§ **Supplied data**

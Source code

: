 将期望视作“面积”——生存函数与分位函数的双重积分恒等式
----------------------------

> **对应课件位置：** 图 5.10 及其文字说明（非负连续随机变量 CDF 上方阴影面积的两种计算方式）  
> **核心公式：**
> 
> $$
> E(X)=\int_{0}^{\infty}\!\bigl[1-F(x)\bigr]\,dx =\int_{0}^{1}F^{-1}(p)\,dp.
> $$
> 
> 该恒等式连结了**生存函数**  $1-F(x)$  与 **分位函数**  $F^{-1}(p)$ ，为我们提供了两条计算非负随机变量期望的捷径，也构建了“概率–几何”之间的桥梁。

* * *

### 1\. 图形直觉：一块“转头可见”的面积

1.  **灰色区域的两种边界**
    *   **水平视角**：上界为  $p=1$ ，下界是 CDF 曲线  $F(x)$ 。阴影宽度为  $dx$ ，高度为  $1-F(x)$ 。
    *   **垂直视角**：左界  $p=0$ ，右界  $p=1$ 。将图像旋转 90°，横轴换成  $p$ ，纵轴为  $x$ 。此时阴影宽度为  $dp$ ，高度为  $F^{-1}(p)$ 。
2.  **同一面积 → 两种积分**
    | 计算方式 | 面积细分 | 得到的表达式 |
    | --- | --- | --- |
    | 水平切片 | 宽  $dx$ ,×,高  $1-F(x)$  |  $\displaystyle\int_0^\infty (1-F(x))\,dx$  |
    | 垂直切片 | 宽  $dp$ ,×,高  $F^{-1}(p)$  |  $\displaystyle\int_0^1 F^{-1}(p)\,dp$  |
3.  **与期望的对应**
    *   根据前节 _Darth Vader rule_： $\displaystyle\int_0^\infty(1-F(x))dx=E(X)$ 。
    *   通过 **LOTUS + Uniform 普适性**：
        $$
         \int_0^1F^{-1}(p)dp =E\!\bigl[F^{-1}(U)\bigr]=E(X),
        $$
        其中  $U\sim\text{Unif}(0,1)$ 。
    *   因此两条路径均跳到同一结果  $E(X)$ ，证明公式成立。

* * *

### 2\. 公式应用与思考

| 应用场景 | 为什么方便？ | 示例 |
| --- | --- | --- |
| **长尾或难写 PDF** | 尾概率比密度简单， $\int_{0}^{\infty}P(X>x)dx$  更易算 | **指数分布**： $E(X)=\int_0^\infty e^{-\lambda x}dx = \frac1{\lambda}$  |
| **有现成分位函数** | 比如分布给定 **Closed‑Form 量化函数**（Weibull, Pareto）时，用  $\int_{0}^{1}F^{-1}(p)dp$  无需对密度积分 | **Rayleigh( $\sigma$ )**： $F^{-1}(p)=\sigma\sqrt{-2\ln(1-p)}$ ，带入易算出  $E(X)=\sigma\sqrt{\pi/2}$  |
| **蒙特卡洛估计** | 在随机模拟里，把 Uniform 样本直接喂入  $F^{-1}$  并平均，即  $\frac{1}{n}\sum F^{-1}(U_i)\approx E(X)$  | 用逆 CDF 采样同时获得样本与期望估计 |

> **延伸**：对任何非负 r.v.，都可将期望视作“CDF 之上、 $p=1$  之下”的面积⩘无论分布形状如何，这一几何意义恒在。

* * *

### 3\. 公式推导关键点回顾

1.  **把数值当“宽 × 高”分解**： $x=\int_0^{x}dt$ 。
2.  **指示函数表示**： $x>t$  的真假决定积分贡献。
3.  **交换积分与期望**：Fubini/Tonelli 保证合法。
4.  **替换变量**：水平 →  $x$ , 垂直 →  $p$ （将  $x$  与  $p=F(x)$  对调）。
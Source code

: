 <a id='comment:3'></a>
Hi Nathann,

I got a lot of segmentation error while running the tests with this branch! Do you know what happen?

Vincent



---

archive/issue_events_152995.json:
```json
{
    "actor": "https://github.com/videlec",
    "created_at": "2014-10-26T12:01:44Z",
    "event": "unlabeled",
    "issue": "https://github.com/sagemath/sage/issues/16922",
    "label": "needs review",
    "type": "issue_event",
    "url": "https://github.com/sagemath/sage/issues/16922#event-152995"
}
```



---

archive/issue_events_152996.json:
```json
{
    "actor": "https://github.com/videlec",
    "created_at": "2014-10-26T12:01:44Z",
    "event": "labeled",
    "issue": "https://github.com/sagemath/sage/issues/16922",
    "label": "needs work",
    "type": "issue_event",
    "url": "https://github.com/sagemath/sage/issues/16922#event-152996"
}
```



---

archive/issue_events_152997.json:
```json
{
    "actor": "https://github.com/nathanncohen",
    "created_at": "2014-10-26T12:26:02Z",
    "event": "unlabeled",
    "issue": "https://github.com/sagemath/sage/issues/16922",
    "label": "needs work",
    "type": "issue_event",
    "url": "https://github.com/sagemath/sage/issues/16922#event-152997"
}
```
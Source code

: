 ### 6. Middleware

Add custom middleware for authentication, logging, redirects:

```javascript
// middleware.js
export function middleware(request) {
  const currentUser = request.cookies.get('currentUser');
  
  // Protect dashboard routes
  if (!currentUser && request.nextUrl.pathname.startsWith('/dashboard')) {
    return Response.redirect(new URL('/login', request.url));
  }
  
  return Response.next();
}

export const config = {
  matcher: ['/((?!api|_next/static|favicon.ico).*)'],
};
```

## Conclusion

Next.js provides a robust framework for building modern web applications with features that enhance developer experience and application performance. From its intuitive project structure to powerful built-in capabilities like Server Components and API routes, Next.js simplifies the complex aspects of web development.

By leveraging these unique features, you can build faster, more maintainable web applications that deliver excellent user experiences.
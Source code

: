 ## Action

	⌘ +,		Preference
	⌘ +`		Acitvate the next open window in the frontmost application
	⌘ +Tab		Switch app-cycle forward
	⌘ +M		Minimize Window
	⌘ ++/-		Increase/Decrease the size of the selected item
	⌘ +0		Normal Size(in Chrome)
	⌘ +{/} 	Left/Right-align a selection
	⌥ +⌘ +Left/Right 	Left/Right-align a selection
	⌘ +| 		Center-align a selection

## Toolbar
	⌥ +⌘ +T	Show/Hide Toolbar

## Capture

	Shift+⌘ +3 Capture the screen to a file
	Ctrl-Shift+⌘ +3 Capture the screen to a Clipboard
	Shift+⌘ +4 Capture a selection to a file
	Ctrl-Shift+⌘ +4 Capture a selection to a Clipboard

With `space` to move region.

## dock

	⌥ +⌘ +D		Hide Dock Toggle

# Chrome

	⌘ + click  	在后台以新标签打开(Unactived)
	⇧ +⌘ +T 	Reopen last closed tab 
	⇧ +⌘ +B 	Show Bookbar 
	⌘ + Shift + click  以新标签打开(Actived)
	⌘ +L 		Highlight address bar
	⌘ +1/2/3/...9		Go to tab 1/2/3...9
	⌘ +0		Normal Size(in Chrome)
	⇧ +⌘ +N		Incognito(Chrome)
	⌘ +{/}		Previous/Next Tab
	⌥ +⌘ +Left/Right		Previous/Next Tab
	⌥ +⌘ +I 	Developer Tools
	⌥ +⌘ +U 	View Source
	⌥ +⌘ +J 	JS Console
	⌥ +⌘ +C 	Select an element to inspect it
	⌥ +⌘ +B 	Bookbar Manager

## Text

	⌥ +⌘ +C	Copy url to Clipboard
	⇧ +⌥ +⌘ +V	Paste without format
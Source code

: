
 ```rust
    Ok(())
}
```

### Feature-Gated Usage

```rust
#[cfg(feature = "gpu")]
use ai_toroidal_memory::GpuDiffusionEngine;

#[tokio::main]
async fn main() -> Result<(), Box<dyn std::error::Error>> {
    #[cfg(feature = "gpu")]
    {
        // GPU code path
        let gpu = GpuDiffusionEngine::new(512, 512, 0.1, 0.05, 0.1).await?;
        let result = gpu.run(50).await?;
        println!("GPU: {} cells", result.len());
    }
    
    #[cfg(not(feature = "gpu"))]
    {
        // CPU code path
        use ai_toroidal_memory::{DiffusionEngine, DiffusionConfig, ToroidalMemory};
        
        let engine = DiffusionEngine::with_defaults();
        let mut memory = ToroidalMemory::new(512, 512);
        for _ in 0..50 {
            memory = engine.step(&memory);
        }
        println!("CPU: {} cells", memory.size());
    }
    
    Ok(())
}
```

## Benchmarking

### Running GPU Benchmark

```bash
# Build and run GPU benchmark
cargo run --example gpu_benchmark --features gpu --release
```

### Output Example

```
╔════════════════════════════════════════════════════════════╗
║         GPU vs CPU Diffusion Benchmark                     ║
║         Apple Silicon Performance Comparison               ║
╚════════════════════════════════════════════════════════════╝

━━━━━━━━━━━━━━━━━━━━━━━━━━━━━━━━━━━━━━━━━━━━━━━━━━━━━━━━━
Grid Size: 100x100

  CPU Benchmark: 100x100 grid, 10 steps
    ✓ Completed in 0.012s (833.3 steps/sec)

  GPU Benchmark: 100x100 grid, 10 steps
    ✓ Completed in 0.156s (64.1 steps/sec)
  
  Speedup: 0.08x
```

§ **Work to be completed**
Tally the lines in the records containing the string "infty"; output only the tally.

§ **Worked solution**
4